Overview
Best friends, Neil and Gilbert start their senior year of high school with high hopes and aspirations. Neil has always fantasized about being cool enough to date his long time crush and Gilbert has always dreamed of being a social media super star. After what is, by all accounts, a very disappointing and embarrassing first day in school, Neil makes a magical wish to be cool just at the magical moment when the clock strikes 11:11. The next morning, Neil wakes up to a reality that is straight from the comics of his dreams.
Reviews
The premise of Supercool is that if you make a wish at 11:11 it’ll somehow come true. I, for one, whished this movie had never been made during the entirety of its 1:31:54. It opens with a man in a hockey mask firing a machine gun at a school bus; as it turns out, this is the protagonist’s fantasy, but it’s nevertheless in horrible taste. Then again, this is a movie that still believes projectile vomiting is funny (memo to director Teppo Airaksinen: it’s not; it has never been and it never will be).

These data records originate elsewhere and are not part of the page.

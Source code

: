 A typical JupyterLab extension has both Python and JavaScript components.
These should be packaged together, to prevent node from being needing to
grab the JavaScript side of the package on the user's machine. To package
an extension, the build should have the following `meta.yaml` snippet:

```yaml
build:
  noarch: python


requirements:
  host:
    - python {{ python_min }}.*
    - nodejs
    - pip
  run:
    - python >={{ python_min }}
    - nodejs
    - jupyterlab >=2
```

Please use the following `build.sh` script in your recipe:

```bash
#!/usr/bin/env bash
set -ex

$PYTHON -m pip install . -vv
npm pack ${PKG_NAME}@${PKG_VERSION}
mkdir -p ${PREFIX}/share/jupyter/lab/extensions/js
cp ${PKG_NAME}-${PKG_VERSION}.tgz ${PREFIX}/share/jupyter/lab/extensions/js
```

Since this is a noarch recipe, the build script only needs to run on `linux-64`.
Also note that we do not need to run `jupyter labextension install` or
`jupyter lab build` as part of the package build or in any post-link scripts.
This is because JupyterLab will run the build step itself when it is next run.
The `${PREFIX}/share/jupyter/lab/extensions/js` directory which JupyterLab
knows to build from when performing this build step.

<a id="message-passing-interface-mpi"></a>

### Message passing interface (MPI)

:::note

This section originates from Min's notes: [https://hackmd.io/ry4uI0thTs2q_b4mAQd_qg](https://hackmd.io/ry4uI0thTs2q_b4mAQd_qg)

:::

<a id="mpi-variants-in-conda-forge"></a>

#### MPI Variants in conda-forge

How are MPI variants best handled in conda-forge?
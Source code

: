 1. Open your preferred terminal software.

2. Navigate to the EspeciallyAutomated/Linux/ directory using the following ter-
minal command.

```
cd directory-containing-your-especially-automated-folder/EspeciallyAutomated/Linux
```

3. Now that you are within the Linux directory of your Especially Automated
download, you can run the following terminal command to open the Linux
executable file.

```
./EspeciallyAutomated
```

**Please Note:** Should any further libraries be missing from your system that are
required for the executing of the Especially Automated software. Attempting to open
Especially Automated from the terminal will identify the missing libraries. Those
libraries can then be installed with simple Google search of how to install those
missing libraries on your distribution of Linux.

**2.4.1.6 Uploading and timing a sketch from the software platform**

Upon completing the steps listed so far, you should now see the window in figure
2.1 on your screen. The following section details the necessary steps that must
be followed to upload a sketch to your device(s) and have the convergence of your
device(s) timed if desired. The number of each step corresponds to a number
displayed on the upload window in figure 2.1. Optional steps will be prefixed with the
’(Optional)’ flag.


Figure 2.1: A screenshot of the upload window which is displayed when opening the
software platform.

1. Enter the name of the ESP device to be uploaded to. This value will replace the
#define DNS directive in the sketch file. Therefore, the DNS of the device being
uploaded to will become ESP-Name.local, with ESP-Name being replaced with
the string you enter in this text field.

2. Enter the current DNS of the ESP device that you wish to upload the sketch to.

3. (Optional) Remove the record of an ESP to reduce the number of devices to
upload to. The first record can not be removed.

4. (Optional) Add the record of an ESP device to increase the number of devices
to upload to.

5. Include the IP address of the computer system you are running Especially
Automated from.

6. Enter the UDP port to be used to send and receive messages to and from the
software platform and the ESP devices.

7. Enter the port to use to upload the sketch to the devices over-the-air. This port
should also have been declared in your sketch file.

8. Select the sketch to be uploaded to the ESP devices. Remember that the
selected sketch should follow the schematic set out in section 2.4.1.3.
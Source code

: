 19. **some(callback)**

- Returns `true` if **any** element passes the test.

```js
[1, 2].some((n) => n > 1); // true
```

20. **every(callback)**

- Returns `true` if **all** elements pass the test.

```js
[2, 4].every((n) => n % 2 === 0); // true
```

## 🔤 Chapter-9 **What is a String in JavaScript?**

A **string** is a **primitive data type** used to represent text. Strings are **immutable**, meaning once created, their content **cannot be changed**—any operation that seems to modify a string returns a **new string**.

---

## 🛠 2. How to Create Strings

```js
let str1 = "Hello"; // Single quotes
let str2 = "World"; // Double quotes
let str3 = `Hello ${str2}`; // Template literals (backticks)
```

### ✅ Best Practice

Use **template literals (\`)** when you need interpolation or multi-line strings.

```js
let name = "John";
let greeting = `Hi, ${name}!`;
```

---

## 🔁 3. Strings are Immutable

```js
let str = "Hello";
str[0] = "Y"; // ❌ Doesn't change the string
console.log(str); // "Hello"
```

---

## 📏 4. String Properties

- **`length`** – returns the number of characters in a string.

The main character’s wish morphs him into a more conventionally attractive male model type, so that the movie can subject us to that old, tired shtick where he has to persuade his best friend that it’s really him by fielding questions the answers to which only he and the friend would know. Yawn. Moreover, Airaksinen does the Quantum Leap mirror thing: actor Jake Short plays Neil at all times except when he looks in the mirror, on which occasions he sees, as do we, the likeness of actor Josh Cranston. Now, imagine for a second, if you will, that Tom Hanks only appears in the movie Big whenever (then) child actor David Moscow gazes at a reflective surface, and you’ll have an idea of just how dumb Supercool actually is.
The oddest thing is that Neil does not, in fact, whish for an extreme makeover; what he does wish for is a “Second chance with Summer”, Summer being the girl he likes so much that he apparently can’t help emptying the contents of his stomach all over her. This may well be the most clueless version of the Careful What You Wish For trope I’ve ever seen, but in any case, Neil predictably learns that looks aren’t everything yada yada yada. What he does not learn, however, is that the sexually objectifying drawings he makes of Summer are as offensive as his high school bus shooting fantasy – but then, she doesn’t seem to care either way. Maybe Summer should wish for a second chance too.